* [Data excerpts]
□ □ □ □
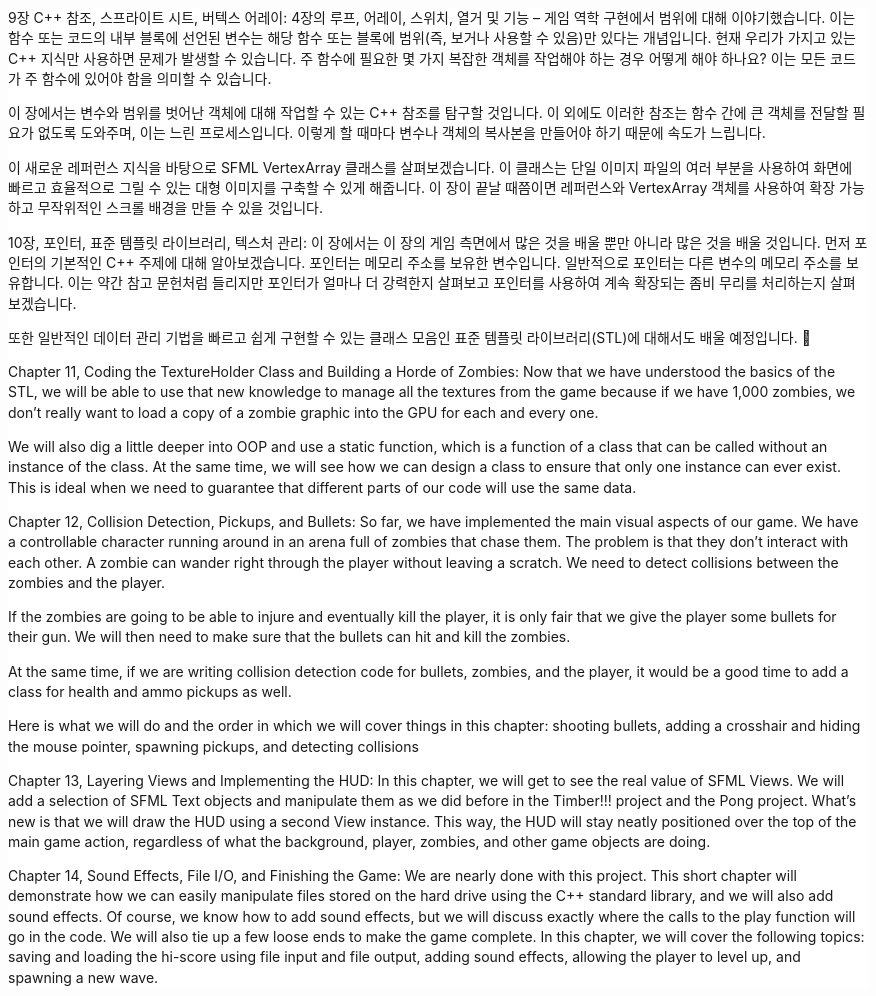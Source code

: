 9장 C++ 참조, 스프라이트 시트, 버텍스 어레이: 4장의 루프, 어레이, 스위치, 열거 및 기능 – 게임 역학 구현에서 범위에 대해 이야기했습니다. 이는 함수 또는 코드의 내부 블록에 선언된 변수는 해당 함수 또는 블록에 범위(즉, 보거나 사용할 수 있음)만 있다는 개념입니다. 현재 우리가 가지고 있는 C++ 지식만 사용하면 문제가 발생할 수 있습니다. 주 함수에 필요한 몇 가지 복잡한 객체를 작업해야 하는 경우 어떻게 해야 하나요? 이는 모든 코드가 주 함수에 있어야 함을 의미할 수 있습니다.

이 장에서는 변수와 범위를 벗어난 객체에 대해 작업할 수 있는 C++ 참조를 탐구할 것입니다. 이 외에도 이러한 참조는 함수 간에 큰 객체를 전달할 필요가 없도록 도와주며, 이는 느린 프로세스입니다. 이렇게 할 때마다 변수나 객체의 복사본을 만들어야 하기 때문에 속도가 느립니다.

이 새로운 레퍼런스 지식을 바탕으로 SFML VertexArray 클래스를 살펴보겠습니다. 이 클래스는 단일 이미지 파일의 여러 부분을 사용하여 화면에 빠르고 효율적으로 그릴 수 있는 대형 이미지를 구축할 수 있게 해줍니다. 이 장이 끝날 때쯤이면 레퍼런스와 VertexArray 객체를 사용하여 확장 가능하고 무작위적인 스크롤 배경을 만들 수 있을 것입니다.

10장, 포인터, 표준 템플릿 라이브러리, 텍스처 관리: 이 장에서는 이 장의 게임 측면에서 많은 것을 배울 뿐만 아니라 많은 것을 배울 것입니다. 먼저 포인터의 기본적인 C++ 주제에 대해 알아보겠습니다. 포인터는 메모리 주소를 보유한 변수입니다. 일반적으로 포인터는 다른 변수의 메모리 주소를 보유합니다. 이는 약간 참고 문헌처럼 들리지만 포인터가 얼마나 더 강력한지 살펴보고 포인터를 사용하여 계속 확장되는 좀비 무리를 처리하는지 살펴보겠습니다.

또한 일반적인 데이터 관리 기법을 빠르고 쉽게 구현할 수 있는 클래스 모음인 표준 템플릿 라이브러리(STL)에 대해서도 배울 예정입니다.
🧩

Chapter 11, Coding the TextureHolder Class and Building a Horde of Zombies: Now that we have understood the basics of the STL, we will be able to use that new knowledge to manage all the textures from the game because if we have 1,000 zombies, we don’t really want to load a copy of a zombie graphic into the GPU for each and every one.

We will also dig a little deeper into OOP and use a static function, which is a function of a class that can be called without an instance of the class. At the same time, we will see how we can design a class to ensure that only one instance can ever exist. This is ideal when we need to guarantee that different parts of our code will use the same data.

Chapter 12, Collision Detection, Pickups, and Bullets: So far, we have implemented the main visual aspects of our game. We have a controllable character running around in an arena full of zombies that chase them. The problem is that they don’t interact with each other. A zombie can wander right through the player without leaving a scratch. We need to detect collisions between the zombies and the player.

If the zombies are going to be able to injure and eventually kill the player, it is only fair that we give the player some bullets for their gun. We will then need to make sure that the bullets can hit and kill the zombies.

At the same time, if we are writing collision detection code for bullets, zombies, and the player, it would be a good time to add a class for health and ammo pickups as well.

Here is what we will do and the order in which we will cover things in this chapter: shooting bullets, adding a crosshair and hiding the mouse pointer, spawning pickups, and detecting collisions

Chapter 13, Layering Views and Implementing the HUD: In this chapter, we will get to see the real value of SFML Views. We will add a selection of SFML Text objects and manipulate them as we did before in the Timber!!! project and the Pong project. What’s new is that we will draw the HUD using a second View instance. This way, the HUD will stay neatly positioned over the top of the main game action, regardless of what the background, player, zombies, and other game objects are doing.

Chapter 14, Sound Effects, File I/O, and Finishing the Game: We are nearly done with this project. This short chapter will demonstrate how we can easily manipulate files stored on the hard drive using the C++ standard library, and we will also add sound effects. Of course, we know how to add sound effects, but we will discuss exactly where the calls to the play function will go in the code. We will also tie up a few loose ends to make the game complete. In this chapter, we will cover the following topics: saving and loading the hi-score using file input and file output, adding sound effects, allowing the player to level up, and spawning a new wave.
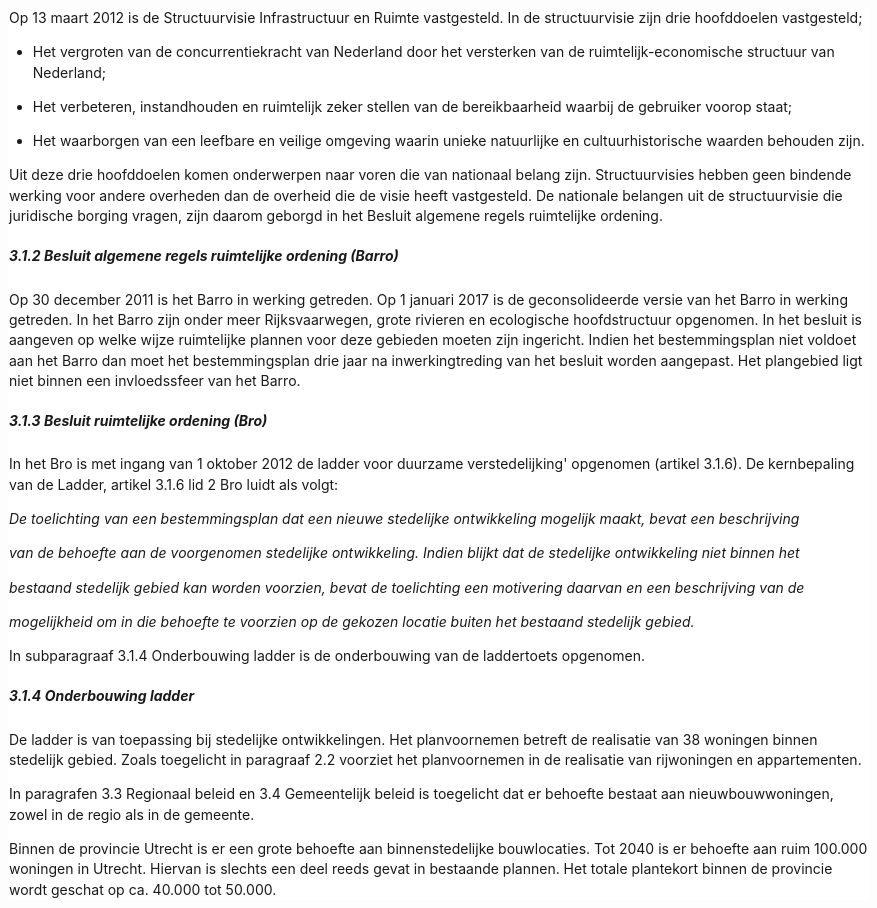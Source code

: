 Op 13 maart 2012 is de Structuurvisie Infrastructuur en Ruimte vastgesteld. In de structuurvisie zijn drie hoofddoelen vastgesteld;

* Het vergroten van de concurrentiekracht van Nederland door het versterken van de ruimtelijk\-economische structuur van Nederland;

* Het verbeteren, instandhouden en ruimtelijk zeker stellen van de bereikbaarheid waarbij de gebruiker voorop staat;

* Het waarborgen van een leefbare en veilige omgeving waarin unieke natuurlijke en cultuurhistorische waarden behouden zijn.

Uit deze drie hoofddoelen komen onderwerpen naar voren die van nationaal belang zijn. Structuurvisies hebben geen bindende werking voor andere overheden dan de overheid die de visie heeft vastgesteld. De nationale belangen uit de structuurvisie die juridische borging vragen, zijn daarom geborgd in het Besluit algemene regels ruimtelijke ordening.

##### 3\.1\.2 Besluit algemene regels ruimtelijke ordening (Barro)

Op 30 december 2011 is het Barro in werking getreden. Op 1 januari 2017 is de geconsolideerde versie van het Barro in werking getreden. In het Barro zijn onder meer Rijksvaarwegen, grote rivieren en ecologische hoofdstructuur opgenomen. In het besluit is aangeven op welke wijze ruimtelijke plannen voor deze gebieden moeten zijn ingericht. Indien het bestemmingsplan niet voldoet aan het Barro dan moet het bestemmingsplan drie jaar na inwerkingtreding van het besluit worden aangepast. Het plangebied ligt niet binnen een invloedssfeer van het Barro.

##### 3\.1\.3 Besluit ruimtelijke ordening (Bro)

In het Bro is met ingang van 1 oktober 2012 de ladder voor duurzame verstedelijking' opgenomen (artikel 3\.1\.6\). De kernbepaling van de Ladder, artikel 3\.1\.6 lid 2 Bro luidt als volgt:

*De toelichting van een bestemmingsplan dat een nieuwe stedelijke ontwikkeling mogelijk maakt, bevat een beschrijving*

*van de behoefte aan de voorgenomen stedelijke ontwikkeling. Indien blijkt dat de stedelijke ontwikkeling niet binnen het*

*bestaand stedelijk gebied kan worden voorzien, bevat de toelichting een motivering daarvan en een beschrijving van de*

*mogelijkheid om in die behoefte te voorzien op de gekozen locatie buiten het bestaand stedelijk gebied.*

In subparagraaf 3\.1\.4 Onderbouwing ladder is de onderbouwing van de laddertoets opgenomen.

##### 3\.1\.4 Onderbouwing ladder

De ladder is van toepassing bij stedelijke ontwikkelingen. Het planvoornemen betreft de realisatie van 38 woningen binnen stedelijk gebied. Zoals toegelicht in paragraaf 2\.2 voorziet het planvoornemen in de realisatie van rijwoningen en appartementen.

In paragrafen 3\.3 Regionaal beleid en 3\.4 Gemeentelijk beleid is toegelicht dat er behoefte bestaat aan nieuwbouwwoningen, zowel in de regio als in de gemeente.

Binnen de provincie Utrecht is er een grote behoefte aan binnenstedelijke bouwlocaties. Tot 2040 is er behoefte aan ruim 100\.000 woningen in Utrecht. Hiervan is slechts een deel reeds gevat in bestaande plannen. Het totale plantekort binnen de provincie wordt geschat op ca. 40\.000 tot 50\.000\.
□ □ □ □
* [Task description] Give back the exact lines above, running from the one that has "At the same time, if" through the one that has "waarden behouden zijn.", with nothing added and no pictures.

* [Written response]
At the same time, if we are writing collision detection code for bullets, zombies, and the player, it would be a good time to add a class for health and ammo pickups as well.

Here is what we will do and the order in which we will cover things in this chapter: shooting bullets, adding a crosshair and hiding the mouse pointer, spawning pickups, and detecting collisions

Chapter 13, Layering Views and Implementing the HUD: In this chapter, we will get to see the real value of SFML Views. We will add a selection of SFML Text objects and manipulate them as we did before in the Timber!!! project and the Pong project. What’s new is that we will draw the HUD using a second View instance. This way, the HUD will stay neatly positioned over the top of the main game action, regardless of what the background, player, zombies, and other game objects are doing.

Chapter 14, Sound Effects, File I/O, and Finishing the Game: We are nearly done with this project. This short chapter will demonstrate how we can easily manipulate files stored on the hard drive using the C++ standard library, and we will also add sound effects. Of course, we know how to add sound effects, but we will discuss exactly where the calls to the play function will go in the code. We will also tie up a few loose ends to make the game complete. In this chapter, we will cover the following topics: saving and loading the hi-score using file input and file output, adding sound effects, allowing the player to level up, and spawning a new wave.
Source code

: Op 13 maart 2012 is de Structuurvisie Infrastructuur en Ruimte vastgesteld. In de structuurvisie zijn drie hoofddoelen vastgesteld;

* Het vergroten van de concurrentiekracht van Nederland door het versterken van de ruimtelijk\-economische structuur van Nederland;

* Het verbeteren, instandhouden en ruimtelijk zeker stellen van de bereikbaarheid waarbij de gebruiker voorop staat;

* Het waarborgen van een leefbare en veilige omgeving waarin unieke natuurlijke en cultuurhistorische waarden behouden zijn.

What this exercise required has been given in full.